A correspondent, “Nancy,” wishes recipes to be given in this column for home-made scones fit to be entered at a show. I am sure “Nancy” understands that the secret of good scones does not lie in any recipe, but in the skill acquired through long practice.
And practice is not everything. Some people have the knack more than others. A peculiarity of scone-making is that we do it best in our own way. A friend’s are better than our own, we say. She follows a slightly different method in some detail, and we imitate her, without the desired improvement. Indeed, our scones are probably not so good as usual, simply because our hand was not so sure.
First, as to her question about the kind of flour, the only answer that can be given is to use the best quality. Flour varies greatly, and the only test is a trial of it. Sometimes we have found flour that did not make the best bread made particularly good scones.
A mixture of flour from home-grown wheat makes scones of rich flavour and spongy texture, but they would not be likely to score high at a show. The best flour is of a creamy colour, and is soft and light when handled. For any special purpose, flour that has been proved should alone be used.
In respect to cream-of-tartar and buttermilk, there are differences of opinion and of practice. Some like the milk quite fresh, and others prefer it a week old. The chief point is that it should be well “lappered” and acid, but not in the slightest degree stale. As a rule, I do not find cream-of-tartar necessary but it does make the scones a litle whiter.
The ingredients of soda scones are ridiculously simple: 2 lb of flour, 1 oz of carbonate of soda, 2 oz of cream-of-tartar, a pinch of salt, buttermilk (sugar is not allowed at shows I think). Mix the salt and other ingredients with the flour, and pass it through a sifter or sift with the tips of the fingers, then stir in sufficient milk to make a fairly stiff dough; work smooth with the hands on a floured- board, and roll into a round a quarter of an inch thick; cut into quarters and bake on a floured girdle (the flour should have turned light brown if the girdle is of the right heat).

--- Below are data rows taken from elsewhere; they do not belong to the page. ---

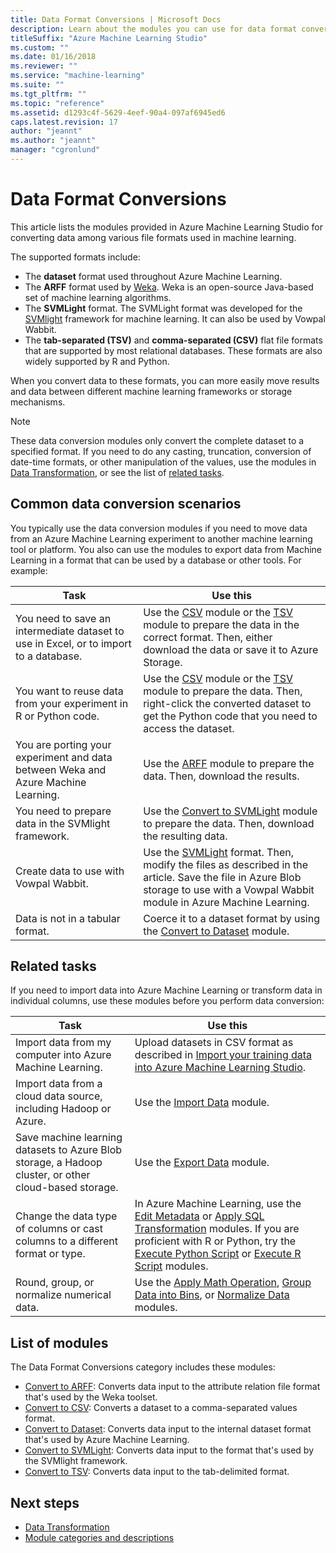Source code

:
 ```yaml
---
title: Data Format Conversions | Microsoft Docs
description: Learn about the modules you can use for data format conversion in Azure Machine Learning.
titleSuffix: "Azure Machine Learning Studio"
ms.custom: ""
ms.date: 01/16/2018
ms.reviewer: ""
ms.service: "machine-learning"
ms.suite: ""
ms.tgt_pltfrm: ""
ms.topic: "reference"
ms.assetid: d1293c4f-5629-4eef-90a4-097af6945ed6
caps.latest.revision: 17
author: "jeannt"
ms.author: "jeannt"
manager: "cgronlund"
---
```

# Data Format Conversions

This article lists the modules provided in Azure Machine Learning Studio for converting data among various file formats used in machine learning. 

The supported formats include:

- The **dataset** format used throughout Azure Machine Learning.
- The **ARFF** format used by [Weka](http://www.cs.waikato.ac.nz/ml/weka/). Weka is an open-source Java-based set of machine learning algorithms.
- The **SVMLight** format. The SVMLight format was developed for the [SVMlight](http://svmlight.joachims.org/) framework for machine learning. It can also be used by Vowpal Wabbit.
- The **tab-separated (TSV)** and **comma-separated (CSV)** flat file formats that are supported by most relational databases. These formats are also widely supported by R and Python.  

When you convert data to these formats, you can more easily move results and data between different machine learning frameworks or storage mechanisms.

> [!NOTE]
> These data conversion modules only convert the complete dataset to a specified format. If you need to do any casting, truncation, conversion of date-time formats, or other manipulation of the values, use the modules in [Data Transformation](data-transformation.md), or see the list of [related tasks](#bkmk_Related).

## Common data conversion scenarios

You typically use the data conversion modules if you need to move data from an Azure Machine Learning experiment to another machine learning tool or platform. You also can use the modules to export data from Machine Learning in a format that can be used by a database or other tools. For example:

|Task| Use this|
|----|----|
|You need to save an intermediate dataset to use in Excel, or to import to a database.|Use the [CSV](convert-to-csv.md) module or the [TSV](convert-to-tsv.md) module to prepare the data in the correct format. Then, either download the data or save it to Azure Storage.|
|You want to reuse data from your experiment in R or Python code.|Use the [CSV](convert-to-csv.md) module or the [TSV](convert-to-tsv.md) module to prepare the data. Then, right-click the converted dataset to get the Python code that you need to access the dataset. |
|You are porting your experiment and data between Weka and Azure Machine Learning.|Use the [ARFF](convert-to-arff.md) module to prepare the data. Then, download the results. |
|You need to prepare data in the SVMlight framework.|Use the [Convert to SVMLight](convert-to-svmlight.md) module to prepare the data. Then, download the resulting data.|
|Create data to use with Vowpal Wabbit.|Use the [SVMLight](convert-to-svmlight.md) format. Then, modify the files as described in the article. Save the file in Azure Blob storage to use with a Vowpal Wabbit module in Azure Machine Learning.|
|Data is not in a tabular format.|Coerce it to a dataset format by using the [Convert to Dataset](convert-to-dataset.md) module.|
 

## <a name="bkmk_Related"></a>Related tasks

If you need to import data into Azure Machine Learning or transform data in individual columns, use these modules before you perform data conversion:

|Task| Use this|
|----|----|   
|Import data from my computer into Azure Machine Learning.|Upload datasets in CSV format as described in [Import your training data into Azure Machine Learning Studio](import-data.md).|
|Import data from a cloud data source, including Hadoop or Azure.|Use the [Import Data](import-data.md) module.|
|Save machine learning datasets to Azure Blob storage, a Hadoop cluster, or other cloud-based storage.|Use the [Export Data](export-data.md) module.|
|Change the data type of columns or cast columns to a different format or type.|In Azure Machine Learning, use the [Edit Metadata](edit-metadata.md) or [Apply SQL Transformation](apply-sql-transformation.md) modules. If you are proficient with R or Python, try the [Execute Python Script](execute-python-script.md) or [Execute R Script](execute-r-script.md) modules.|
|Round, group, or normalize numerical data.|Use the [Apply Math Operation](apply-math-operation.md), [Group Data into Bins](group-data-into-bins.md), or [Normalize Data](normalize-data.md) modules.|
   
  
##  List of modules  

The Data Format Conversions category includes these modules:    
- [Convert to ARFF](convert-to-arff.md): Converts data input to the attribute relation file format that's used by the Weka toolset.
- [Convert to CSV](convert-to-csv.md): Converts a dataset to a comma-separated values format.
- [Convert to Dataset](convert-to-dataset.md): Converts data input to the internal dataset format that's used by Azure Machine Learning.
- [Convert to SVMLight](convert-to-svmlight.md): Converts data input to the format that's used by the SVMlight framework.
- [Convert to TSV](convert-to-tsv.md): Converts data input to the tab-delimited format.

## Next steps

- [Data Transformation](data-transformation.md)
- [Module categories and descriptions](machine-learning-module-descriptions.md)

I do not know whether by “dropped scones” “Nancy” means a spoonful of batter dropped on to a greased girdle, then turned when bubbles form on the surface. These are then called pancakes locally. Experience alone can tell what consistency to make the later.
The same may be said of the other form of dropped scones, too thin to roll out and too thick to drop on the girdle; a good spoonful is dropped into flour and tossed lightly with the hands into a well-floured ball. It is placed on a floured girdle and pressed flat with the palm of the hand.
As regards the treatment of the scones after they are removed from the girdle: place them singly on a clean cloth folded several times and, after allowing the steam to escape for half a minute or so, pile them on each other and cover. This makes them much softer and prevents the skin being tough.
If they have to be kept for a few days, wring another clean cloth (an old towel or old white apron will do), not too tightly, out of cold water, and lay over the dry covering. I find that scones keep much longer soft and moist when treated in this manner.
There are several other details of scone making under question. It is better to mix the dough lightly with a minimum of beating, or it is improved by being well beaten with a spoon in the mixing? These are points which I have heard discussed along with others. And it ends with this that some possess the secret, which cannot be imparted of making better scones than others.